Bug #110752 el7 aarch64 might return invalid for value cache line causing crash during boot
Submitted: 20 Apr 2023 19:07 Modified: 23 Jun 2023 19:02
Reporter: Will Saxon Email Updates:
Status: Closed Impact on me:
None 
Category:MySQL Server: Compiling Severity:S3 (Non-critical)
Version:8.0.33 OS:Linux
Assigned to: CPU Architecture:ARM (Apple M1 Pro/AWS Graviton2)

[20 Apr 2023 19:07] Will Saxon
Description:
The mysqld process cannot be started on new installations of mysql-community-server 8.0.33-1.el7.

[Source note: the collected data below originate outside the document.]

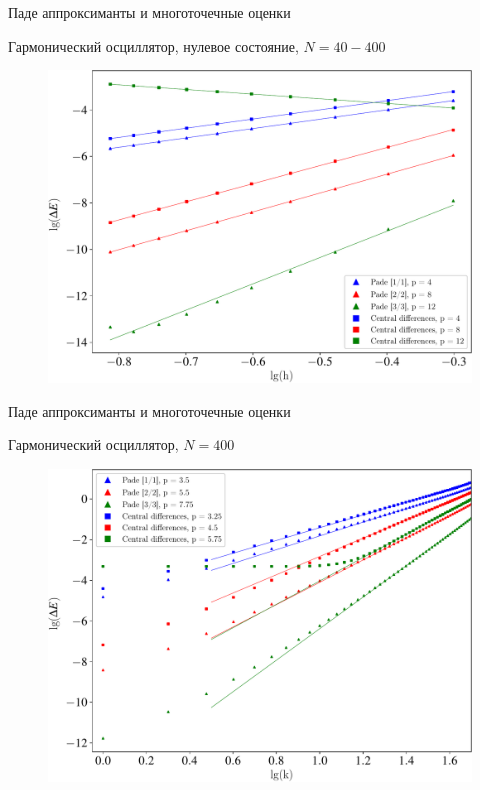 \documentclass[10pt,pdf,hyperref={unicode},xcolor=dvipsnames]{beamer}
\begin{document}
\begin{frame}{Паде аппроксиманты и многоточечные оценки}
    \vspace*{-0.3cm}
    \begin{block}{Гармонический осциллятор, нулевое состояние, $N = 40-400$}
        \begin{figure}
            \includegraphics[width=0.8\linewidth]{./pictures/pade_vs_cs-crop.pdf}
        \end{figure}
    \end{block}
\end{frame}

\begin{frame}{Паде аппроксиманты и многоточечные оценки}
    \vspace*{-0.3cm}
    \begin{block}{Гармонический осциллятор, $N = 400$}
        \begin{figure}
            \includegraphics[width=0.8\linewidth]{./pictures/pade_vs_cd_diff_k-crop.pdf}
        \end{figure}
    \end{block}
\end{frame}
\end{document}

We see errors in mysqld.log like:

2023-04-20T18:45:48.249435Z 0 [System] [MY-010116] [Server] /usr/sbin/mysqld (mysqld 8.0.33) starting as process 291
2023-04-20T18:45:48Z UTC - mysqld got signal 11 ;
Most likely, you have hit a bug, but this error can also be caused by malfunctioning hardware.
BuildID[sha1]=9ae612eb139943fd0ad78ded1a800776626be701
Thread pointer: 0x0
Attempting backtrace. You can use the following information to find out
where mysqld died. If you see no messages after this, something went
terribly wrong...
stack_bottom = 0 thread_stack 0x100000
/usr/sbin/mysqld(my_print_stacktrace(unsigned char const*, unsigned long)+0x44) [0x1e07324]
/usr/sbin/mysqld(print_fatal_signal(int)+0x33c) [0xf121fc]
/usr/sbin/mysqld(handle_fatal_signal+0x98) [0xf122d8]
[0xffff7f94a790]
/usr/sbin/mysqld(memory::Aligned_atomic<long>::Aligned_atomic()+0x70) [0x1ac75b0]
/usr/sbin/mysqld(Delegate::Delegate(unsigned int)+0x5c) [0x1ac785c]
/usr/sbin/mysqld(delegates_init()+0x40) [0x1ac79c0]
/usr/sbin/mysqld() [0xce3b60]
/usr/sbin/mysqld(mysqld_main(int, char**)+0x1d8c) [0xcea76c]
/lib64/libc.so.6(__libc_start_main+0xf0) [0xffff7f1a8724]
/usr/sbin/mysqld() [0xccfc40]
The manual page at http://dev.mysql.com/doc/mysql/en/crashing.html contains
information that should help you find out what is causing the crash.

How to repeat:
Simplest possible reproduction:

1. docker run -it --rm centos:7
2. rpm -i https://dev.mysql.com/get/mysql80-community-release-el7-7.noarch.rpm
3. yum install mysql-community-server sudo
4. sudo -u mysql /usr/sbin/mysqld --daemonize --pid-file=/var/run/mysqld/mysqld.pid

I've tested the above on:

- macOS Ventura, Apple M1 w/ latest Docker Desktop for Mac
- CentOS 7.x, AWS EC2 instance using a Graviton 2 w/ latest Docker

Suggested fix:
For us, pinning to 8.0.32-1.el7 works, except that version is already gone from some mirrors.
[21 Apr 2023 12:16] MySQL Verification Team
Hi Mr. Saxon,

Thank you for your bug report.

We have already received several bug reports with similar stacktraces. We discovered that a problem is not in our server.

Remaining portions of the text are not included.